What needs to be done
Go to the line below that has "##Pivot Tables", print it and each line after it exactly, and stop after the line that has "De echte en"; leave out pictures.

Data under study
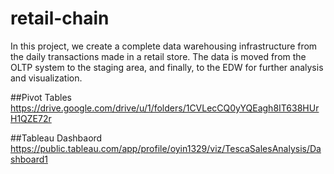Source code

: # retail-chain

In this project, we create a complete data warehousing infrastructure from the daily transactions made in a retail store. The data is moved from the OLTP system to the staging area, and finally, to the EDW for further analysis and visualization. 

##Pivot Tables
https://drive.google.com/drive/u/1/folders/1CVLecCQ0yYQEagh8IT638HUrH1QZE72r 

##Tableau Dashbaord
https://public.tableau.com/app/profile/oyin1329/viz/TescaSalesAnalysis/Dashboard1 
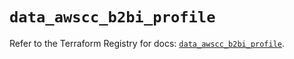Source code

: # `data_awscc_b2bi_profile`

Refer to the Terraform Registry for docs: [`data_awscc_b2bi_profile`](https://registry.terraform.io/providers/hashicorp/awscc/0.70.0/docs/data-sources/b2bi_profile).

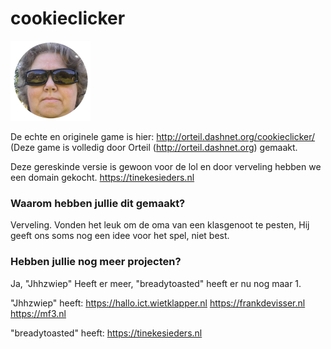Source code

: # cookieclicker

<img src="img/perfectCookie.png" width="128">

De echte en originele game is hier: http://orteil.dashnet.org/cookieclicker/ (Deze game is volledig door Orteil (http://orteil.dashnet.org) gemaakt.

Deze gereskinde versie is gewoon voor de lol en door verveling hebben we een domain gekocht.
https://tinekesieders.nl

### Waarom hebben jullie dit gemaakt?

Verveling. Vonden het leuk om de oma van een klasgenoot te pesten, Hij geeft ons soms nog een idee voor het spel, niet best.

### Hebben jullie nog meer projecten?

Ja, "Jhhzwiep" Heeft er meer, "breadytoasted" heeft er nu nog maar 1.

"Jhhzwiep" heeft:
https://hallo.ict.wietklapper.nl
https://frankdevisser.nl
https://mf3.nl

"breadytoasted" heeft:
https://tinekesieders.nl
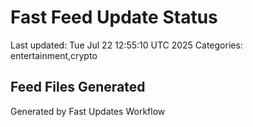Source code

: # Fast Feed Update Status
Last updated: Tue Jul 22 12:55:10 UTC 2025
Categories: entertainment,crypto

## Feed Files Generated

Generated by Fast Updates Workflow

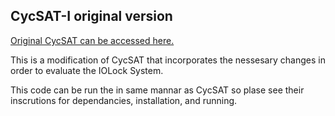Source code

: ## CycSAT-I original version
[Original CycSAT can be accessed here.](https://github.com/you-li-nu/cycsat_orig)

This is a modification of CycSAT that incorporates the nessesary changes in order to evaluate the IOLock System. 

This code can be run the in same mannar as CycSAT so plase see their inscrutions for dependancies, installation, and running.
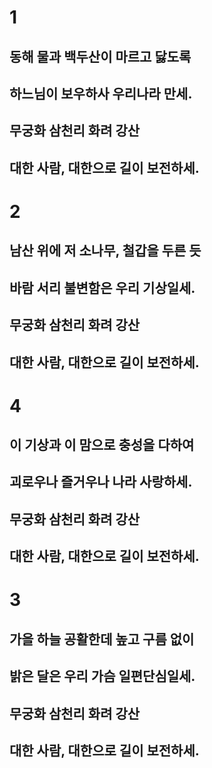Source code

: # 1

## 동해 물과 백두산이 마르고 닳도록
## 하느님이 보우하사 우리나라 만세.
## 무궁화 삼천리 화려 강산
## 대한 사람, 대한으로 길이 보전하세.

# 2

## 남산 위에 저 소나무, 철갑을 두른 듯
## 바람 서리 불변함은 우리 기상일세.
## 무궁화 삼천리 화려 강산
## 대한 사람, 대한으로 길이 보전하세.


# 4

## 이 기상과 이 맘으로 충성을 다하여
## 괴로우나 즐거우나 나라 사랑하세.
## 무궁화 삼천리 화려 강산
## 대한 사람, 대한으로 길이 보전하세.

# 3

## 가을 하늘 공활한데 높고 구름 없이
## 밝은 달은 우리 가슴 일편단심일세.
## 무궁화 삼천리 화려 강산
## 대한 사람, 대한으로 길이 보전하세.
...
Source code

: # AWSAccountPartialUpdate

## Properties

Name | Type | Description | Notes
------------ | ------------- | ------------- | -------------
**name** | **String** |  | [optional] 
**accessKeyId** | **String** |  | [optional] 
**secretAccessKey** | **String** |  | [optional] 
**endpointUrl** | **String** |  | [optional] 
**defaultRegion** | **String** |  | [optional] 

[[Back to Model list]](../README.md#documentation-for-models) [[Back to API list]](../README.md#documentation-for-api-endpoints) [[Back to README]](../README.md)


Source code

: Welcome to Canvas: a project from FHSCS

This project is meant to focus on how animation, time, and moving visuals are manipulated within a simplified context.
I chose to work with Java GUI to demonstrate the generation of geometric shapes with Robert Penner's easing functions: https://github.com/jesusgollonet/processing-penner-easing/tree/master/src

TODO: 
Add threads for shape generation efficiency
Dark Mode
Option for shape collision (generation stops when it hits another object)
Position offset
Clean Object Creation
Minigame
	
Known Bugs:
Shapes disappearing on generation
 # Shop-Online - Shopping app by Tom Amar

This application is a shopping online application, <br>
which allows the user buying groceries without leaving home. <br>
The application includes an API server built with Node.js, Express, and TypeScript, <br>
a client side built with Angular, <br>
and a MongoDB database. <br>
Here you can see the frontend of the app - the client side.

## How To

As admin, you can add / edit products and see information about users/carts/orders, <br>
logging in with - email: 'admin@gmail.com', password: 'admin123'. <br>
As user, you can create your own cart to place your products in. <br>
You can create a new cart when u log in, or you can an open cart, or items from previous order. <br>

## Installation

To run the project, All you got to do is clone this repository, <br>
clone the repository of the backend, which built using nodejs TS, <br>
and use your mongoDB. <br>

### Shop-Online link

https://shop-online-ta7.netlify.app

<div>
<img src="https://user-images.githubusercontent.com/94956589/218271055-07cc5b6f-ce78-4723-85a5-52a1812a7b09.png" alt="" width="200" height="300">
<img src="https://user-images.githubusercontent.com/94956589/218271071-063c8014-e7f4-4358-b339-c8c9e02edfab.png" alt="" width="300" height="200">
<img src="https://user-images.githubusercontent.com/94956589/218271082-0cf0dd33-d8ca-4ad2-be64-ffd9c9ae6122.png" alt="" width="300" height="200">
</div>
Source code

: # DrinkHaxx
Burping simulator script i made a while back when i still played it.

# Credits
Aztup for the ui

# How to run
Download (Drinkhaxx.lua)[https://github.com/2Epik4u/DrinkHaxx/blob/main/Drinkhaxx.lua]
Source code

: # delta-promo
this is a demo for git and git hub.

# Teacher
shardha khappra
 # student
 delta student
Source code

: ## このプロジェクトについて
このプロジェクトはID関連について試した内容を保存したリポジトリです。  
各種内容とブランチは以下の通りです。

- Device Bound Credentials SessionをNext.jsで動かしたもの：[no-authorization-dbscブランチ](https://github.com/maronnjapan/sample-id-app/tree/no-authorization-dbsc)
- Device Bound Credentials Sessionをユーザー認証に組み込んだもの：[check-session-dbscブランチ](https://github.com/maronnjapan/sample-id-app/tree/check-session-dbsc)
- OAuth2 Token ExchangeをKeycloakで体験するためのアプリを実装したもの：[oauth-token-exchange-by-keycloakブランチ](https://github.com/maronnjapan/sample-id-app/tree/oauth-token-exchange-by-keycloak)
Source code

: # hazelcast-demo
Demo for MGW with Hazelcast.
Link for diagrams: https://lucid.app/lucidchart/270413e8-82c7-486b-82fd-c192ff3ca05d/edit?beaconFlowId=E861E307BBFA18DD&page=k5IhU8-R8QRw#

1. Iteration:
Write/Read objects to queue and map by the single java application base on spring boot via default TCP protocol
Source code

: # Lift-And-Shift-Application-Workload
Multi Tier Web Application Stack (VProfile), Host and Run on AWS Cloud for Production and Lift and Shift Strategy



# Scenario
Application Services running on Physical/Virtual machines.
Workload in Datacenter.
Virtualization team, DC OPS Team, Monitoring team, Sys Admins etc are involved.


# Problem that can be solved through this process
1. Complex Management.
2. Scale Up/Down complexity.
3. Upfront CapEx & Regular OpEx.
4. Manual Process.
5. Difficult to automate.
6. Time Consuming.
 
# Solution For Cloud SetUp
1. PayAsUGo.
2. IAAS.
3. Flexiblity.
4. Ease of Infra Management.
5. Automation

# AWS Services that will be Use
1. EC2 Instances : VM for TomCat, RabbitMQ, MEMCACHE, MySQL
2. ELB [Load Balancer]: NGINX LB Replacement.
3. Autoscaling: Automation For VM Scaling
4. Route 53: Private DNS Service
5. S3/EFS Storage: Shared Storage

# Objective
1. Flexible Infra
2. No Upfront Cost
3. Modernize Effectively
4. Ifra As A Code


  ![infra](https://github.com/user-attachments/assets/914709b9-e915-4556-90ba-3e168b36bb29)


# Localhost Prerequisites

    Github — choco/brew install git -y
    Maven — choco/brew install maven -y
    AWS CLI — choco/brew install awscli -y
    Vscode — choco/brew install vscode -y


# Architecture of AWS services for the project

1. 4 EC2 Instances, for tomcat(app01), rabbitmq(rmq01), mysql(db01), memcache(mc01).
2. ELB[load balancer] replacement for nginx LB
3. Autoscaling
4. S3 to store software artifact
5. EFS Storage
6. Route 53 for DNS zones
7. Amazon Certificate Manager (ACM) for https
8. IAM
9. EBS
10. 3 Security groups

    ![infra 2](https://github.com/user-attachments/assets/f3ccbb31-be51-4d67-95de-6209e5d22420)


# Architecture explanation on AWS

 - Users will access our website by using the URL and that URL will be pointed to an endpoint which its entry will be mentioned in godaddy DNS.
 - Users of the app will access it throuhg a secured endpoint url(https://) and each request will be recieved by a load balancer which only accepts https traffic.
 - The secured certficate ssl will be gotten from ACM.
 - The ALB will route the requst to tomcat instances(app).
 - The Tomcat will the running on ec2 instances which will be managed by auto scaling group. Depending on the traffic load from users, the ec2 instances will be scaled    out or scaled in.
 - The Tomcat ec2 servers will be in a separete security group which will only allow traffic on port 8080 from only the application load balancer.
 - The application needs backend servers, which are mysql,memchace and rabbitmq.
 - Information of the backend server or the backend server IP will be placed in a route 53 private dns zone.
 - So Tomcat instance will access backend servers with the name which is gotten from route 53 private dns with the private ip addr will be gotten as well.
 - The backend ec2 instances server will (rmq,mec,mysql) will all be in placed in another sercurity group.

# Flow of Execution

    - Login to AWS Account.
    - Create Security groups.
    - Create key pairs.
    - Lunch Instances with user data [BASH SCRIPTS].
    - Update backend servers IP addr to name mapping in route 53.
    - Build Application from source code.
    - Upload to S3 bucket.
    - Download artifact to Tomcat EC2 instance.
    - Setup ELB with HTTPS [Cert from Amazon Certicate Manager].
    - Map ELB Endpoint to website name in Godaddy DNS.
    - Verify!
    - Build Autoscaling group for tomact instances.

Your solution
##Pivot Tables
https://drive.google.com/drive/u/1/folders/1CVLecCQ0yYQEagh8IT638HUrH1QZE72r 

##Tableau Dashbaord
https://public.tableau.com/app/profile/oyin1329/viz/TescaSalesAnalysis/Dashboard1 
Source code

: # `data_awscc_b2bi_profile`

Refer to the Terraform Registry for docs: [`data_awscc_b2bi_profile`](https://registry.terraform.io/providers/hashicorp/awscc/0.70.0/docs/data-sources/b2bi_profile).

Source code

: # cookieclicker

<img src="img/perfectCookie.png" width="128">

De echte en originele game is hier: http://orteil.dashnet.org/cookieclicker/ (Deze game is volledig door Orteil (http://orteil.dashnet.org) gemaakt.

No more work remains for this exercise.